Among Census respondents with the surname Guadagnino, the largest self-reported group is White at 89.1%. The next largest groups are Hispanic (9.1%) and Two or More Races (1.2%). These figures come from the 2020 Census Bureau surname tables, based on how respondents described their own race and ethnicity.
White is the largest self-reported group for the surname Guadagnino in the 2020 Census, accounting for 89.1% (293 people in the source table).
Guadagnino appears across multiple self-reported groups in the Census data. The largest shares in the 2020 file are White (89.1%), Hispanic (9.1%), Two or More Races (1.2%). For 2020, the source file also published raw headcounts for each group, which is why this page can show both percentages and counts in the ancestry section.
Yes. This page is using the latest surname file currently loaded on Name Census, which is 2020. The historical section above also keeps any older Census surname entries we have for Guadagnino (2000, 2010, 2020).
No.

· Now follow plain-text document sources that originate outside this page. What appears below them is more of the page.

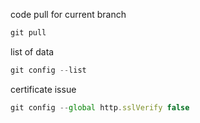 code pull for current branch
```javascript
git pull   
```
list of data
```javascript
git config --list
```
certificate issue
```javascript
git config --global http.sslVerify false
```
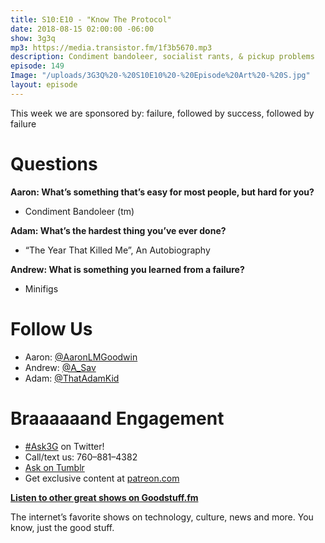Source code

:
 ```yaml
---
title: S10:E10 - "Know The Protocol"
date: 2018-08-15 02:00:00 -06:00
show: 3g3q
mp3: https://media.transistor.fm/1f3b5670.mp3
description: Condiment bandoleer, socialist rants, & pickup problems
episode: 149
Image: "/uploads/3G3Q%20-%20S10E10%20-%20Episode%20Art%20-%20S.jpg"
layout: episode
---
```


This week we are sponsored by: failure, followed by success, followed by failure

# Questions

**Aaron: What’s something that’s easy for most people, but hard for you?**

- Condiment Bandoleer (tm)

**Adam: What’s the hardest thing you’ve ever done?**

- “The Year That Killed Me”, An Autobiography

**Andrew: What is something you learned from a failure?**

- Minifigs

# Follow Us

- Aaron: [@AaronLMGoodwin](http://twitter.com/aaronlmgoodwin)
- Andrew: [@A_Sav](http://twitter.com/a_sav)
- Adam: [@ThatAdamKid](http://twitter.com/thatadamkid)

# Braaaaaand Engagement

- [#Ask3G](http://twitter.com/) on Twitter!
- Call/text us: 760–881–4382
- [Ask on Tumblr](http://3g3q.co/ask)
- Get exclusive content at [patreon.com](http://www.patreon.com/3g3q)

**[Listen to other great shows on Goodstuff.fm](http://goodstuff.fm/)**

The internet’s favorite shows on technology, culture, news and more. You know, just the good stuff.
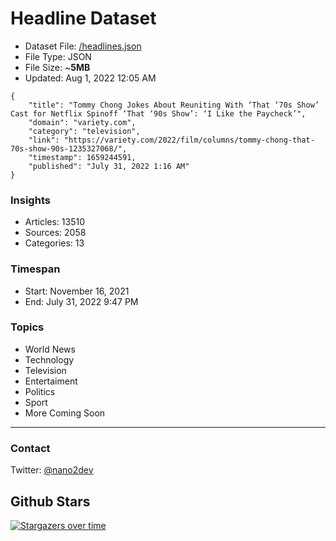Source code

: # Headline Dataset

- Dataset File: [/headlines.json](https://raw.githubusercontent.com/fwd/news/master/headlines.json) 
- File Type: JSON
- File Size: ~**5MB**
- Updated: Aug 1, 2022 12:05 AM

```
{
    "title": "Tommy Chong Jokes About Reuniting With ‘That ‘70s Show’ Cast for Netflix Spinoff ‘That ‘90s Show’: ‘I Like the Paycheck’",
    "domain": "variety.com",
    "category": "television",
    "link": "https://variety.com/2022/film/columns/tommy-chong-that-70s-show-90s-1235327068/",
    "timestamp": 1659244591,
    "published": "July 31, 2022 1:16 AM"
}
```

### Insights

- Articles: 13510
- Sources: 2058
- Categories: 13

### Timespan

- Start: November 16, 2021
- End: July 31, 2022 9:47 PM

### Topics

- World News
- Technology
- Television
- Entertaiment
- Politics
- Sport
- More Coming Soon

---

### Contact 

Twitter: [@nano2dev](https://twitter.com/nano2dev)

## Github Stars

[![Stargazers over time](https://starchart.cc/fwd/news.svg)](https://starchart.cc/fwd/news)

The Census Bureau only publishes surnames that appeared at least 100 times in a given decennial Census. That means very rare surnames are excluded entirely, and a surname can appear in one Census release but disappear from a later one if it falls below the reporting threshold.
There are two main reasons: rounding and suppression. The Census Bureau rounds published values, and it may suppress very small cells to protect privacy. For 2020, the Bureau also published raw group counts rather than direct percentages, so Name Census converts those counts back into shares for comparability across census years.
A surname of Italian origin, possibly derived from the word "guadagno" meaning profit or gain, implying an occupation or status. The fuller origin note on this page goes into more detail.
All surname statistics on Name Census are drawn from the US Census Bureau's decennial surname frequency tables. These files list every surname that appeared 100 or more times in the 2020 Census, along with a count, a per-100,000 rate, and a self-reported demographic breakdown. You can read the full explanation on our methodology page.
For surnames, Name Census does not age cohorts the way it does for first names. Instead, it takes the Census Bureau's published frequency for Guadagnino (0.11 per 100,000) and applies that rate to the current U.S. resident population to estimate how many living Americans have the surname today.
For a quick modern take, check how many people have the last name Guadagnino on our sister site HowManyOfMe.org.